> [Task to carry out] Across the listing below, how many lines have the word "like" in them? Provide only the number.
::: Data for this exercise
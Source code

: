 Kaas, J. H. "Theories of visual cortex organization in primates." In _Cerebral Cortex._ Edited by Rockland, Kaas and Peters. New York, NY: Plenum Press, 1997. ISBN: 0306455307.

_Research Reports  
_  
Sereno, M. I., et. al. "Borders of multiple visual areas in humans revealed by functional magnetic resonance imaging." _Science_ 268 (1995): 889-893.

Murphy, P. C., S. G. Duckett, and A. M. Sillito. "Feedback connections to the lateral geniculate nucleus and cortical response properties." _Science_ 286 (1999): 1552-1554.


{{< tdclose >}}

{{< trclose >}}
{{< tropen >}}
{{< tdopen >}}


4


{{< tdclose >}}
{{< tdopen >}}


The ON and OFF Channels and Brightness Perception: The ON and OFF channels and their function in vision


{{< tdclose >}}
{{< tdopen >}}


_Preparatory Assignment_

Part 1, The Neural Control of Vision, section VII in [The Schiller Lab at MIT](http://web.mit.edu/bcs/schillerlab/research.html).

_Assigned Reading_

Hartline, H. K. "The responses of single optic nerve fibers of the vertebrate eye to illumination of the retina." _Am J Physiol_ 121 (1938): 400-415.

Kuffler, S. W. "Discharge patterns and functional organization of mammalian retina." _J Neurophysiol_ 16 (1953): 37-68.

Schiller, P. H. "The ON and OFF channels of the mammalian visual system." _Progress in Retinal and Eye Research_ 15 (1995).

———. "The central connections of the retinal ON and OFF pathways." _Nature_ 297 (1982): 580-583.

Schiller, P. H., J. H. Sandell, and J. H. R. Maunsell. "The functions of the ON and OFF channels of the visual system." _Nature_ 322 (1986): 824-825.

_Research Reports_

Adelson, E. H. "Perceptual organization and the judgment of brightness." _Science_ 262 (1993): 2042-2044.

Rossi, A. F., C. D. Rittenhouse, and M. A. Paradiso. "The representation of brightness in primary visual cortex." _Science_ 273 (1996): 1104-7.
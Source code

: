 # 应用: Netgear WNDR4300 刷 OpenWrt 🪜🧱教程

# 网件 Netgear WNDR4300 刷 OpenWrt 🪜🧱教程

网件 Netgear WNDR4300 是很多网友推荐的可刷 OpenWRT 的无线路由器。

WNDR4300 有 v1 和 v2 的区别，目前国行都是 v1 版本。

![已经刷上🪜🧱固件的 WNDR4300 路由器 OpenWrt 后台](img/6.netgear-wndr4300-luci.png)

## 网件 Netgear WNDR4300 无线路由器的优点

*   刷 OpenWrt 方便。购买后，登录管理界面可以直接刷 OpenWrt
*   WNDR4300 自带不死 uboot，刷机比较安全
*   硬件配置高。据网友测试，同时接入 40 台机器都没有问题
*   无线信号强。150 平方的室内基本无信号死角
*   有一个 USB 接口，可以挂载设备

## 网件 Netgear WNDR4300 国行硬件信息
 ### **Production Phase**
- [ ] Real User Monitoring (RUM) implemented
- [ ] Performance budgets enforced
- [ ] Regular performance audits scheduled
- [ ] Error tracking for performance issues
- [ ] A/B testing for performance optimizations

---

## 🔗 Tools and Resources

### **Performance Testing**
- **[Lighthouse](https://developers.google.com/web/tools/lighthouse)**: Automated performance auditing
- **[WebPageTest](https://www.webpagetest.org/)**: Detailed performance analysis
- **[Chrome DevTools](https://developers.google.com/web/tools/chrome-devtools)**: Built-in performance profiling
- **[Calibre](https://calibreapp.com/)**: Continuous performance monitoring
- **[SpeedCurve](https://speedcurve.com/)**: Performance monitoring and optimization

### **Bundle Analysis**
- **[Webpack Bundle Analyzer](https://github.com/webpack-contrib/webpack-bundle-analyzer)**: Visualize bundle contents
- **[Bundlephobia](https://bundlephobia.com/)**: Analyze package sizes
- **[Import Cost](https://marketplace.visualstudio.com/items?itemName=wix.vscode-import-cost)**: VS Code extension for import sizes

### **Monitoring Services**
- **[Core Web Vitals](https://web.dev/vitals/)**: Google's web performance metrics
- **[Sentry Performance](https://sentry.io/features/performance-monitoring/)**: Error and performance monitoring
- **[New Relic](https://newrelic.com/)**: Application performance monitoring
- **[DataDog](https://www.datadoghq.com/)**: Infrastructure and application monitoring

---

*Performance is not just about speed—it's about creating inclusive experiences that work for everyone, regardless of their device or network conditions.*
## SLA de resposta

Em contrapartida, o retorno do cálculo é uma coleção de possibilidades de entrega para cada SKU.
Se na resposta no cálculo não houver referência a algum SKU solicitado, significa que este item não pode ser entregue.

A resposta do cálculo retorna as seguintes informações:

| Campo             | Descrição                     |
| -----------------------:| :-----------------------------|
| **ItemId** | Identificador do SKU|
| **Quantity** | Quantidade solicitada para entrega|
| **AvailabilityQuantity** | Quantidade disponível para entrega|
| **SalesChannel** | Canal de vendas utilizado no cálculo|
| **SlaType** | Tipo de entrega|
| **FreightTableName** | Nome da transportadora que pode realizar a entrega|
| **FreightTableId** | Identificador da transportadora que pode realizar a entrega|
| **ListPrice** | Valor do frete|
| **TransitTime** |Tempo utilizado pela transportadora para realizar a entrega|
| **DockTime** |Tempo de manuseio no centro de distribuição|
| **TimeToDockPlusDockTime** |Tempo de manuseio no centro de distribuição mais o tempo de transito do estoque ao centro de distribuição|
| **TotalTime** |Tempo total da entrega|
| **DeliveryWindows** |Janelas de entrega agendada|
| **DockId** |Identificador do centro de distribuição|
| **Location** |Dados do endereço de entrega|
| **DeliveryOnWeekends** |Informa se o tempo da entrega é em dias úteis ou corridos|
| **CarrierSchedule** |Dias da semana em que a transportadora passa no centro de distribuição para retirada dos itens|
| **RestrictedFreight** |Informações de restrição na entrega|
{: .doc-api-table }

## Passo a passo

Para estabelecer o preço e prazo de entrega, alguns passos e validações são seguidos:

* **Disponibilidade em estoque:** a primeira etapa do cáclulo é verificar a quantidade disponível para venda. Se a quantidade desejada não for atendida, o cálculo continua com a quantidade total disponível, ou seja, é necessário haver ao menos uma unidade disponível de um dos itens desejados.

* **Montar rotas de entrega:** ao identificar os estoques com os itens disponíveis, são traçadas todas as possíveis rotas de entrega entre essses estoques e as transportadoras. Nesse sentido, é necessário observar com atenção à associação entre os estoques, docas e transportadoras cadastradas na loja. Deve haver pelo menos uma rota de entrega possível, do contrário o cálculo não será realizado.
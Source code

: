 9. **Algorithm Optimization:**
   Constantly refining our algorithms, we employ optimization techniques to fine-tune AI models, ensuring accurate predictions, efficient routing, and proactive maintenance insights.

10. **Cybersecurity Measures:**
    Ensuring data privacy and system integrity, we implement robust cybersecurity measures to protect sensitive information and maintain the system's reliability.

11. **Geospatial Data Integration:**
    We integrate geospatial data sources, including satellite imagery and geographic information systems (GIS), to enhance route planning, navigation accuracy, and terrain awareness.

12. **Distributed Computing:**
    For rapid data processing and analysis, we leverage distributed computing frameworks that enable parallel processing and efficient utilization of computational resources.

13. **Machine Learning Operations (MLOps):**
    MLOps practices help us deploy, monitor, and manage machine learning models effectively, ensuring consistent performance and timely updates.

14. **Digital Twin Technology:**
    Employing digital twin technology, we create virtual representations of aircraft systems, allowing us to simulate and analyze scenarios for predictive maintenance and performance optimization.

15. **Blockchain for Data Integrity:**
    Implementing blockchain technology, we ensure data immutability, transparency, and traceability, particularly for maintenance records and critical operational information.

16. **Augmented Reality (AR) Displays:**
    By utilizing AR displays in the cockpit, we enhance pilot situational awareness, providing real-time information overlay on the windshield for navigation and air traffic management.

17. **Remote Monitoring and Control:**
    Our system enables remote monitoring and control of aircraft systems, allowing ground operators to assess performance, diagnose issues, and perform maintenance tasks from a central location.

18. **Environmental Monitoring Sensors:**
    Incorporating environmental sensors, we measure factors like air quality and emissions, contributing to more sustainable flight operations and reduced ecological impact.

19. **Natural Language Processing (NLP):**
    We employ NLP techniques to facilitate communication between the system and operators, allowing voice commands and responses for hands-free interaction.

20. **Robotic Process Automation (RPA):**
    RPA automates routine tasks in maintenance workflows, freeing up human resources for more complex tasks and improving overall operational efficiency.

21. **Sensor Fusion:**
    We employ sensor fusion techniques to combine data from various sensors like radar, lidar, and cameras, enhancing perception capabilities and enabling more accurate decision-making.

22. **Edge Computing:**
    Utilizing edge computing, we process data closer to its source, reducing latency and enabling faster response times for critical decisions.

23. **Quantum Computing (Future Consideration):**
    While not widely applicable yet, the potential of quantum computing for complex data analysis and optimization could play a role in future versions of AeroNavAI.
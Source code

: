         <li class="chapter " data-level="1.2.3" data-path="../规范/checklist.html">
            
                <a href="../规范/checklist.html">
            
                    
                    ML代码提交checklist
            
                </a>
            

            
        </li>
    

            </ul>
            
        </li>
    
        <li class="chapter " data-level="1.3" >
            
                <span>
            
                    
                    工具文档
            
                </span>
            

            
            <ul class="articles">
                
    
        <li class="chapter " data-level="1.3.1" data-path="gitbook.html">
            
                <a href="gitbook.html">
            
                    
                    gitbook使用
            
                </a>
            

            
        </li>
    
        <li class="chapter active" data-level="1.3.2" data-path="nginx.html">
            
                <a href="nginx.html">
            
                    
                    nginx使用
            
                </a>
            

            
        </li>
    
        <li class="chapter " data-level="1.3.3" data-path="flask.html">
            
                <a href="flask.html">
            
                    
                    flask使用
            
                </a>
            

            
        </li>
::::::
> [The answer] 2